Sufficienti capacità empatiche.
Accanto a buone capacità intellettive i genitori, ma soprattutto la madre, devono avere buone capacità empatiche. Devono, cioè essere in grado di immedesimarsi e identificarsi nel bambino, fino a cogliere in ogni momento i suoi pensieri ed i suoi stadi d’animo più profondi, senza la necessità di effettuare un’analisi razionale. Queste capacità che oggi alcuni studiosi collegano al buon funzionamento dei neuroni specchio, permettono alla madre di essere ‹‹particolarmente recettiva nel cogliere intuitivamente gli stimoli emozionali e corporei del bambino come li vivesse da sé›› (Fornaro, 2010, p.10).[2]

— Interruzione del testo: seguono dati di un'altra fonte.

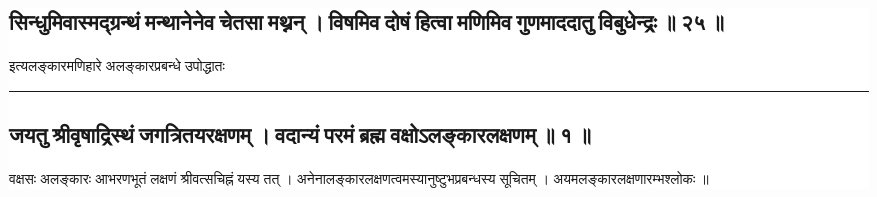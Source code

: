 

## सिन्धुमिवास्मद्ग्रन्थं मन्थानेनेव चेतसा मथ्नन् । विषमिव दोषं हित्वा मणिमिव गुणमाददातु विबुधेन्द्रः ॥ २५ ॥

इत्यलङ्कारमणिहारे अलङ्कारप्रबन्धे उपोद्धातः

  

------------------------------------------------------------------------

  

## जयतु श्रीवृषाद्रिस्थं जगत्रितयरक्षणम् । वदान्यं परमं ब्रह्म वक्षोऽलङ्कारलक्षणम् ॥ १ ॥

वक्षसः अलङ्कारः आभरणभूतं लक्षणं श्रीवत्सचिह्नं यस्य तत् ।
अनेनालङ्कारलक्षणत्वमस्यानुष्टुभप्रबन्धस्य सूचितम् ।
अयमलङ्कारलक्षणारम्भश्लोकः ॥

Corretta educazione e buon tirocinio.
Una buona madre o anche una madre sufficientemente buona possiede, nel suo corredo cromosomico, tutte le potenzialità per una buona interpretazione dei messaggi se ha anche ricevuto un’educazione adeguata. Non basta, quindi, il cosiddetto istinto materno, se questo non viene costantemente sollecitato, potenziato e sviluppato, mediante l’educazione e l'esperienza. Purtroppo questa preparazione è molto carente nelle moderne società occidentali, in quanto in queste società è valorizzata, sia a scuola sia in famiglia, la preparazione di tipo tecnico - professionale, utile, in parte, solo per una futura attività lavorativa. È, invece, scarsamente presente l’educazione emotivo – affettiva, che si pone come finalità lo sviluppo di capacità indispensabili per affrontare, nel modo migliore possibile, i futuri ruoli di madre e di padre. Pertanto non sono trasmesse, in maniera adeguata e nei momenti più opportuni, le fondamentali specifiche informazioni e conoscenze riguardanti i bisogni dei bambini, i loro strumenti di comunicazione, l’uso che essi ne fanno, i significati dei segnali da loro emessi.

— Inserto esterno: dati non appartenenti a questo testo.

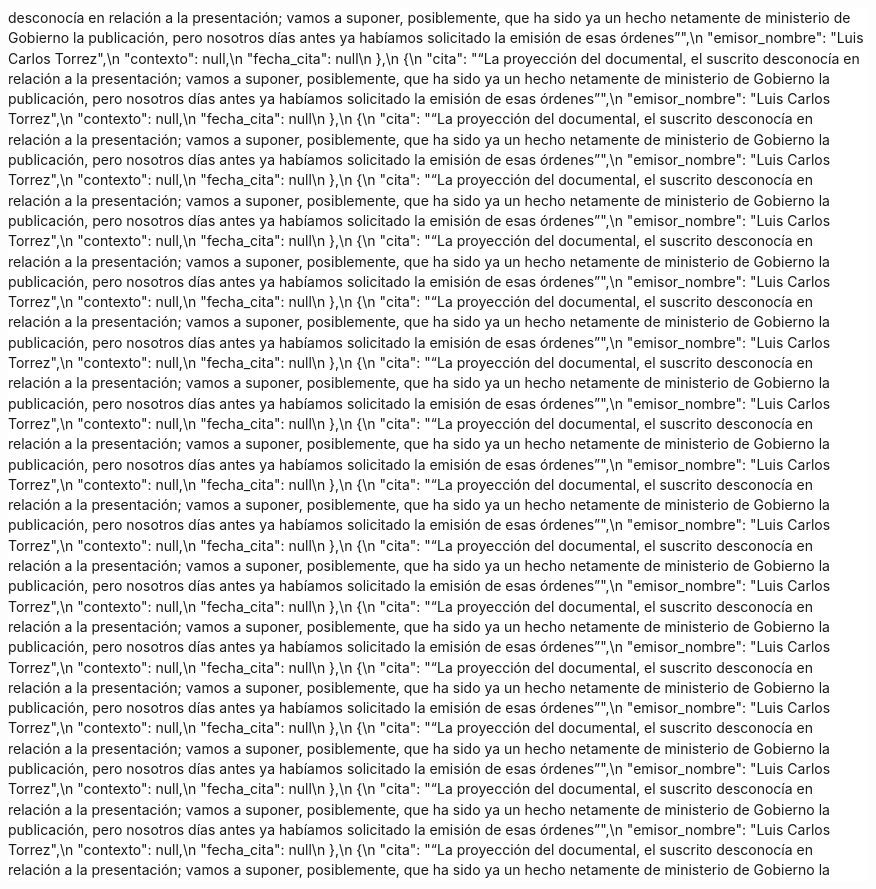 desconocía en relación a la presentación; vamos a suponer, posiblemente, que ha sido ya un hecho netamente de ministerio de Gobierno la publicación, pero nosotros días antes ya habíamos solicitado la emisión de esas órdenes”",\n         "emisor_nombre": "Luis Carlos Torrez",\n         "contexto": null,\n         "fecha_cita": null\n      },\n      {\n         "cita": "“La proyección del documental, el suscrito desconocía en relación a la presentación; vamos a suponer, posiblemente, que ha sido ya un hecho netamente de ministerio de Gobierno la publicación, pero nosotros días antes ya habíamos solicitado la emisión de esas órdenes”",\n         "emisor_nombre": "Luis Carlos Torrez",\n         "contexto": null,\n         "fecha_cita": null\n      },\n      {\n         "cita": "“La proyección del documental, el suscrito desconocía en relación a la presentación; vamos a suponer, posiblemente, que ha sido ya un hecho netamente de ministerio de Gobierno la publicación, pero nosotros días antes ya habíamos solicitado la emisión de esas órdenes”",\n         "emisor_nombre": "Luis Carlos Torrez",\n         "contexto": null,\n         "fecha_cita": null\n      },\n      {\n         "cita": "“La proyección del documental, el suscrito desconocía en relación a la presentación; vamos a suponer, posiblemente, que ha sido ya un hecho netamente de ministerio de Gobierno la publicación, pero nosotros días antes ya habíamos solicitado la emisión de esas órdenes”",\n         "emisor_nombre": "Luis Carlos Torrez",\n         "contexto": null,\n         "fecha_cita": null\n      },\n      {\n         "cita": "“La proyección del documental, el suscrito desconocía en relación a la presentación; vamos a suponer, posiblemente, que ha sido ya un hecho netamente de ministerio de Gobierno la publicación, pero nosotros días antes ya habíamos solicitado la emisión de esas órdenes”",\n         "emisor_nombre": "Luis Carlos Torrez",\n         "contexto": null,\n         "fecha_cita": null\n      },\n      {\n         "cita": "“La proyección del documental, el suscrito desconocía en relación a la presentación; vamos a suponer, posiblemente, que ha sido ya un hecho netamente de ministerio de Gobierno la publicación, pero nosotros días antes ya habíamos solicitado la emisión de esas órdenes”",\n         "emisor_nombre": "Luis Carlos Torrez",\n         "contexto": null,\n         "fecha_cita": null\n      },\n      {\n         "cita": "“La proyección del documental, el suscrito desconocía en relación a la presentación; vamos a suponer, posiblemente, que ha sido ya un hecho netamente de ministerio de Gobierno la publicación, pero nosotros días antes ya habíamos solicitado la emisión de esas órdenes”",\n         "emisor_nombre": "Luis Carlos Torrez",\n         "contexto": null,\n         "fecha_cita": null\n      },\n      {\n         "cita": "“La proyección del documental, el suscrito desconocía en relación a la presentación; vamos a suponer, posiblemente, que ha sido ya un hecho netamente de ministerio de Gobierno la publicación, pero nosotros días antes ya habíamos solicitado la emisión de esas órdenes”",\n         "emisor_nombre": "Luis Carlos Torrez",\n         "contexto": null,\n         "fecha_cita": null\n      },\n      {\n         "cita": "“La proyección del documental, el suscrito desconocía en relación a la presentación; vamos a suponer, posiblemente, que ha sido ya un hecho netamente de ministerio de Gobierno la publicación, pero nosotros días antes ya habíamos solicitado la emisión de esas órdenes”",\n         "emisor_nombre": "Luis Carlos Torrez",\n         "contexto": null,\n         "fecha_cita": null\n      },\n      {\n         "cita": "“La proyección del documental, el suscrito desconocía en relación a la presentación; vamos a suponer, posiblemente, que ha sido ya un hecho netamente de ministerio de Gobierno la publicación, pero nosotros días antes ya habíamos solicitado la emisión de esas órdenes”",\n         "emisor_nombre": "Luis Carlos Torrez",\n         "contexto": null,\n         "fecha_cita": null\n      },\n      {\n         "cita": "“La proyección del documental, el suscrito desconocía en relación a la presentación; vamos a suponer, posiblemente, que ha sido ya un hecho netamente de ministerio de Gobierno la publicación, pero nosotros días antes ya habíamos solicitado la emisión de esas órdenes”",\n         "emisor_nombre": "Luis Carlos Torrez",\n         "contexto": null,\n         "fecha_cita": null\n      },\n      {\n         "cita": "“La proyección del documental, el suscrito desconocía en relación a la presentación; vamos a suponer, posiblemente, que ha sido ya un hecho netamente de ministerio de Gobierno la publicación, pero nosotros días antes ya habíamos solicitado la emisión de esas órdenes”",\n         "emisor_nombre": "Luis Carlos Torrez",\n         "contexto": null,\n         "fecha_cita": null\n      },\n      {\n         "cita": "“La proyección del documental, el suscrito desconocía en relación a la presentación; vamos a suponer, posiblemente, que ha sido ya un hecho netamente de ministerio de Gobierno la publicación, pero nosotros días antes ya habíamos solicitado la emisión de esas órdenes”",\n         "emisor_nombre": "Luis Carlos Torrez",\n         "contexto": null,\n         "fecha_cita": null\n      },\n      {\n         "cita": "“La proyección del documental, el suscrito desconocía en relación a la presentación; vamos a suponer, posiblemente, que ha sido ya un hecho netamente de ministerio de Gobierno la publicación, pero nosotros días antes ya habíamos solicitado la emisión de esas órdenes”",\n         "emisor_nombre": "Luis Carlos Torrez",\n         "contexto": null,\n         "fecha_cita": null\n      },\n      {\n         "cita": "“La proyección del documental, el suscrito desconocía en relación a la presentación; vamos a suponer, posiblemente, que ha sido ya un hecho netamente de ministerio de Gobierno la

I genitori mancano, inoltre, del necessario bagaglio delle più adeguate ed appropriate risposte da dare alle sollecitazioni dei figli piccoli. Tale difficoltà si aggrava anche per la mancanza di un lungo e corretto tirocinio che dovrebbe essere effettuato con i piccoli della sfera familiare: fratelli, cugini, nipoti. Questa carenza è dovuta allo scarso numero delle nascite, ma anche alla modesta composizione della rete familiare. Anche quando sono presenti dei bambini piccoli manca, spesso, un valido, continuo ed efficiente tutoraggio materno, in quanto i bambini sono affidati sempre più frequentemente ad altre istituzioni come gli asili nido o ad altre mani e cuori come le tate e le baby-sitter.
Disponibilità all’ascolto
Per riuscire a comprendere un piccolo essere umano, come un neonato, che utilizza soprattutto messaggi non verbali di difficile interpretazione, è indispensabile che i genitori, e soprattutto la madre, riescano a creare attorno a loro e dentro di loro un notevole silenzio. Intanto riuscire a creare il silenzio esteriore è più facile a dirsi che a farsi. Se nelle società più semplici e povere di oggetti tecnologici questo tipo di raccoglimento è facilitato in quanto l’ambiente di vita lo favorisce, lo accoglie e lo valorizza, nelle società più complesse e più ricche di strumenti di comunicazione come le nostre, il raggiungimento di questo obiettivo è notevolmente arduo e problematico, in quanto gli altri: amici, parenti, colleghi di lavoro ecc., si aspettano, pretendono e vogliono da noi, alcuni tipi di comportamento e non altri. Essi si aspettano che si abbia almeno un cellulare, un televisore, una radio e un computer collegato ad Internet con posta elettronica in cui ricevere le varie E-mail e si meravigliano se non vedono il nostro viso su Facebook. Gli altri pretendono risposte rapide, se non immediate ad ogni messaggio da loro inviato, così come desiderano che il nostro cellulare e gli altri mezzi di comunicazione siano sempre attivi, pronti a ricevere le varie chiamate e i vari messaggi.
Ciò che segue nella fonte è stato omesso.